WHAT YOU WILL DO
In the data that follows, find each line containing "alternativo" and copy it.
(DATA RECORDS)
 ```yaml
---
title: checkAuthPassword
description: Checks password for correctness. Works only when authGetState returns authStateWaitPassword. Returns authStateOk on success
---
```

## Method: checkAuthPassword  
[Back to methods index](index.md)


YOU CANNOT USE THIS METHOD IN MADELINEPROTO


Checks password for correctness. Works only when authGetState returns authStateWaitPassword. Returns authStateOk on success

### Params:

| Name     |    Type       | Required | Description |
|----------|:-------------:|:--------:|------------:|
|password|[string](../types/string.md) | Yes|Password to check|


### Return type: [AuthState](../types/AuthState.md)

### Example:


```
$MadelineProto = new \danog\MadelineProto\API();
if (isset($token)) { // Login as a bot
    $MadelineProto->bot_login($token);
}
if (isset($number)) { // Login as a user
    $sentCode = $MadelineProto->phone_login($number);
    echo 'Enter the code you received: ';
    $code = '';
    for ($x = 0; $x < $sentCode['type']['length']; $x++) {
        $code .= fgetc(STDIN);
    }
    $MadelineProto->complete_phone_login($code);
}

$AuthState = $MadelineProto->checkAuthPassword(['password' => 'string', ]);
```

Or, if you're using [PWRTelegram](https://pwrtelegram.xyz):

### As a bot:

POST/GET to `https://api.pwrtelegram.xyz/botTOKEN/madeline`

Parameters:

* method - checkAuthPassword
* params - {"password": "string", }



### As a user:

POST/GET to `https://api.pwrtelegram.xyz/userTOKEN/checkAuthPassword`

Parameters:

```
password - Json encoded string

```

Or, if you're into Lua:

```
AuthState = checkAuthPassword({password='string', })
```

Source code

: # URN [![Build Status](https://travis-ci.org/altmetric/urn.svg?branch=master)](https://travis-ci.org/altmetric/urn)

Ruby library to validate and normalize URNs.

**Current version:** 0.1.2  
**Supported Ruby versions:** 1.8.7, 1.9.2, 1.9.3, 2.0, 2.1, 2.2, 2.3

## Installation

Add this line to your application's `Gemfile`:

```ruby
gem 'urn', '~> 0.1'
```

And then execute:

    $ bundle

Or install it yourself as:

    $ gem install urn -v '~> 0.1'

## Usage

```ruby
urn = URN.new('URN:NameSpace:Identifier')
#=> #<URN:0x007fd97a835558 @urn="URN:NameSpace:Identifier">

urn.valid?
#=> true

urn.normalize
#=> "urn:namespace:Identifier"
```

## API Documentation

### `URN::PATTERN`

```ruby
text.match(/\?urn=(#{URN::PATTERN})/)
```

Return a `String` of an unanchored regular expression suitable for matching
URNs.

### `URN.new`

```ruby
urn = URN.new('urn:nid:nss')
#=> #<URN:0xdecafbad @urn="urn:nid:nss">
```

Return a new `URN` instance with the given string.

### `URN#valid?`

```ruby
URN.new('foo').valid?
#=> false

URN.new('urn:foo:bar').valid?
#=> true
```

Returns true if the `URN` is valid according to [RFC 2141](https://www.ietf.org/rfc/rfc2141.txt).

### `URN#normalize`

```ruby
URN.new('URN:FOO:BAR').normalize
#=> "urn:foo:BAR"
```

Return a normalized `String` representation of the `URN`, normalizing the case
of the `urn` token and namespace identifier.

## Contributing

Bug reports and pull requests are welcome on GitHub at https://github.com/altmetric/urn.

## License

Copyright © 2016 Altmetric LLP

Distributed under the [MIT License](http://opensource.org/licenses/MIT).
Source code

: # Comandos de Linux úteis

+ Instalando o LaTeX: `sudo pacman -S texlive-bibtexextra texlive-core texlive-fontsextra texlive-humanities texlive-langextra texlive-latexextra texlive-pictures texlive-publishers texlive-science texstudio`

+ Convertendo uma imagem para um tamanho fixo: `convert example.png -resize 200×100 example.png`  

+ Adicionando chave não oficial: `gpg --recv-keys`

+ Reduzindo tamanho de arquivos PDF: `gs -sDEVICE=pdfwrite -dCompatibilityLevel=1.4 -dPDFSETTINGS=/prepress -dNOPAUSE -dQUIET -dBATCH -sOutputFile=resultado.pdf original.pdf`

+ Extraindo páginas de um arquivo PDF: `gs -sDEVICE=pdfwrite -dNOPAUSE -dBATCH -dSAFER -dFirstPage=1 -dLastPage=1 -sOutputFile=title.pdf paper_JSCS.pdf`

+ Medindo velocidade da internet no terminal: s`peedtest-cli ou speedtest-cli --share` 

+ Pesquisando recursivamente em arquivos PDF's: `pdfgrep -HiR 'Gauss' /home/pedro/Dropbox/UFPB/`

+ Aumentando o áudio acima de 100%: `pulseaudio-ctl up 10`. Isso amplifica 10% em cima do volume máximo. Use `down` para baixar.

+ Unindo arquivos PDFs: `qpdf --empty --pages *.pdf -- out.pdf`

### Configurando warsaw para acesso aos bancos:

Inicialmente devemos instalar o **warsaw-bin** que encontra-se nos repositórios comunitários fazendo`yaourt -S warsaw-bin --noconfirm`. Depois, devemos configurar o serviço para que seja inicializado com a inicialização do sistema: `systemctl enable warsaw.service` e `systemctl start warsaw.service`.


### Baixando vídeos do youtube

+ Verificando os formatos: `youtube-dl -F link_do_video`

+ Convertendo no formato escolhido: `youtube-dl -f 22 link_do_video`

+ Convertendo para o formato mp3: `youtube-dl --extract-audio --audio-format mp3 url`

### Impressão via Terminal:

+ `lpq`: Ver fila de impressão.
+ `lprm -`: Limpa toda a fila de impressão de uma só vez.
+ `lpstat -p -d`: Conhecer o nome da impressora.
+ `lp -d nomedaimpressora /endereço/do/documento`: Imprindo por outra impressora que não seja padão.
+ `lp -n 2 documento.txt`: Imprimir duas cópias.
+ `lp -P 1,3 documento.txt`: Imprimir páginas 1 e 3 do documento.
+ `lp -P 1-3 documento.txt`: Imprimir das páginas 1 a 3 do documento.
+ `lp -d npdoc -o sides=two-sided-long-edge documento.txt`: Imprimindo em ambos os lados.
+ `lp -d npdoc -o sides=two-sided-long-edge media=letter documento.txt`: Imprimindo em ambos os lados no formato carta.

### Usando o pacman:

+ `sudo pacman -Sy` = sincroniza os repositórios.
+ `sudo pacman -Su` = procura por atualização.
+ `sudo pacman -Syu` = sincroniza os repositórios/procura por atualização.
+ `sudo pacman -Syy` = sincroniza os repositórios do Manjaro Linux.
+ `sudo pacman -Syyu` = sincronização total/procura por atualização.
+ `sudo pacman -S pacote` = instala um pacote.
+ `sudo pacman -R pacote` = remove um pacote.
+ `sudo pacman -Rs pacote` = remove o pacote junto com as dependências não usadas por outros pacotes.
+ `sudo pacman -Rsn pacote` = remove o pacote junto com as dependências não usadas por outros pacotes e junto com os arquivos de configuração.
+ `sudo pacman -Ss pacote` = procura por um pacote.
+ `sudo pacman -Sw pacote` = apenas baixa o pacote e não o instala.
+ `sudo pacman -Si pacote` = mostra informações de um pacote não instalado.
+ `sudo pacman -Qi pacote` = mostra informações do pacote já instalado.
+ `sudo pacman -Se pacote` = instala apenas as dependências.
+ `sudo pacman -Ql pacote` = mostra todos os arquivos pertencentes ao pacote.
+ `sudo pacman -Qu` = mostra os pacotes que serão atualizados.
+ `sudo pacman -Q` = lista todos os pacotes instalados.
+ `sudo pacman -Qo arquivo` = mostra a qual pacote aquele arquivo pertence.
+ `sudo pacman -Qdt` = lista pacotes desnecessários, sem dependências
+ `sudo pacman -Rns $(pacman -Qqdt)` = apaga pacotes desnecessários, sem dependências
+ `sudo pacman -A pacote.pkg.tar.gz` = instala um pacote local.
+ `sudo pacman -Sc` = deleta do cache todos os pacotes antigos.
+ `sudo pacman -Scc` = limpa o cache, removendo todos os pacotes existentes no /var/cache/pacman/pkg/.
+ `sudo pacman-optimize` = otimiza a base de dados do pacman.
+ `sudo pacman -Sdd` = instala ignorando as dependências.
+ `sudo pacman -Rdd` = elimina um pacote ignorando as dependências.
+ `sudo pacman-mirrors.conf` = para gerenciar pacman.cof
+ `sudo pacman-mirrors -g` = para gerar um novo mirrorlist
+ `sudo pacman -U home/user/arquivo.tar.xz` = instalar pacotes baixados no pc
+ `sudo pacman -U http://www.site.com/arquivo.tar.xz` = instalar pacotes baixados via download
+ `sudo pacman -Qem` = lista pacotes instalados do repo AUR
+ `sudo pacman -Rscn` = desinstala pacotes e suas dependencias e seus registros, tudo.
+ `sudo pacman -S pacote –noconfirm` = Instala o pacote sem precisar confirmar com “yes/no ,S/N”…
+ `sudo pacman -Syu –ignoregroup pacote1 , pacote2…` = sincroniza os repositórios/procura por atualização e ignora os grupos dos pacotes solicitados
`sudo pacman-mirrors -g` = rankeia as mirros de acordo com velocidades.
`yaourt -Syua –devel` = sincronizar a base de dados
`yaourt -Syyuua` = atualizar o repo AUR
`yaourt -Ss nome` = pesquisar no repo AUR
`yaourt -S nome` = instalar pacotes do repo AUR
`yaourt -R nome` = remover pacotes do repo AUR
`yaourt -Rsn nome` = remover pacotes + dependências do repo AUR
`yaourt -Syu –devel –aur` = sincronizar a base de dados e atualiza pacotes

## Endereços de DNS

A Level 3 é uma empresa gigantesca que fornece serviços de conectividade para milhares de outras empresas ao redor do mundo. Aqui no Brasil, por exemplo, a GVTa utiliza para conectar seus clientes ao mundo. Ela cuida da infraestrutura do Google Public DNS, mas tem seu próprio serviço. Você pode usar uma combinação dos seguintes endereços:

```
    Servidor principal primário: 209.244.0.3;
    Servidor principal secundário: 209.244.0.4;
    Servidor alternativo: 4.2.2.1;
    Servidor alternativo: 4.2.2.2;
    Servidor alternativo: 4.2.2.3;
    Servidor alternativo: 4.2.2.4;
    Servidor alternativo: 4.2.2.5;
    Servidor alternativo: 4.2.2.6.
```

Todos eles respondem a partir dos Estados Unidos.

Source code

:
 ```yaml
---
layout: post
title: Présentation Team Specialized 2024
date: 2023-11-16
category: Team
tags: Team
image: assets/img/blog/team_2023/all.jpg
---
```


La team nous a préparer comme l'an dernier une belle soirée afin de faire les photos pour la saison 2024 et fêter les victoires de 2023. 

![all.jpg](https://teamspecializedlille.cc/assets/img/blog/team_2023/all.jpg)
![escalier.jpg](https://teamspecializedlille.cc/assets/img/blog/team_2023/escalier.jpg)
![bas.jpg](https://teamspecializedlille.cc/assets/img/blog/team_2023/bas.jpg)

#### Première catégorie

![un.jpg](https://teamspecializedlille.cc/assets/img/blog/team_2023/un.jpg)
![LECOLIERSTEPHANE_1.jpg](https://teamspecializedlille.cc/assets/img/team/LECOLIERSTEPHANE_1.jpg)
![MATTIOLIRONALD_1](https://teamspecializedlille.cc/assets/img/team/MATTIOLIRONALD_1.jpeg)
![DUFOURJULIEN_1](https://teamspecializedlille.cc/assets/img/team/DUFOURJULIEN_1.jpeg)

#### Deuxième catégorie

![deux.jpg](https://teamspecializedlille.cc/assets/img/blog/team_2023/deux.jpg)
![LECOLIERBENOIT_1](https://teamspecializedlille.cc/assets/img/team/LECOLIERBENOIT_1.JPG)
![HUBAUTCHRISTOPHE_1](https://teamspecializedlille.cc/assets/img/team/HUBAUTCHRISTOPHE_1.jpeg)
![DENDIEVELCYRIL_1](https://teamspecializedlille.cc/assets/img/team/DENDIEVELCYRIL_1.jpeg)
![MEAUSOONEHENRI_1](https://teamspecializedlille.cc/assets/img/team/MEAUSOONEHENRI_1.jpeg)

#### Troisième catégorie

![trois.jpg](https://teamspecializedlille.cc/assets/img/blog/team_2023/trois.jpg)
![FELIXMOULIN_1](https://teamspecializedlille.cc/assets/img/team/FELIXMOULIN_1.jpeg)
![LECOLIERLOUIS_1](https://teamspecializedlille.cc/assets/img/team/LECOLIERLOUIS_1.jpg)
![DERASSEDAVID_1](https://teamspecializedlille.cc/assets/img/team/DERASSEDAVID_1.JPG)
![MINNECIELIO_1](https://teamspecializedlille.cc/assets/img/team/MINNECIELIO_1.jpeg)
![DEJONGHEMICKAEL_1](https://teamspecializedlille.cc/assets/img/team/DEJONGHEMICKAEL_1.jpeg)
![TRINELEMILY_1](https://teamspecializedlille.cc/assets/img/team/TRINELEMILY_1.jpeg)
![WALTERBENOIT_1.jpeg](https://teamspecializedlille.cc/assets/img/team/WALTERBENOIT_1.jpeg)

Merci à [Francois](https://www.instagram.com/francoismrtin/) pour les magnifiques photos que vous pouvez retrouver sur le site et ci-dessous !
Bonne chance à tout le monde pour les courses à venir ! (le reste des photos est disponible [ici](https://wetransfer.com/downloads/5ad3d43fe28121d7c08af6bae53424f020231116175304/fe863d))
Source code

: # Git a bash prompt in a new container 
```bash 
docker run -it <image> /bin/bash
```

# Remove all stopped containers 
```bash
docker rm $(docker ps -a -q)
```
(End DATA RECORDS)
RESPONSE FOR THIS EXERCISE
    Servidor alternativo: 4.2.2.1;
    Servidor alternativo: 4.2.2.2;
    Servidor alternativo: 4.2.2.3;
    Servidor alternativo: 4.2.2.4;
    Servidor alternativo: 4.2.2.5;
    Servidor alternativo: 4.2.2.6.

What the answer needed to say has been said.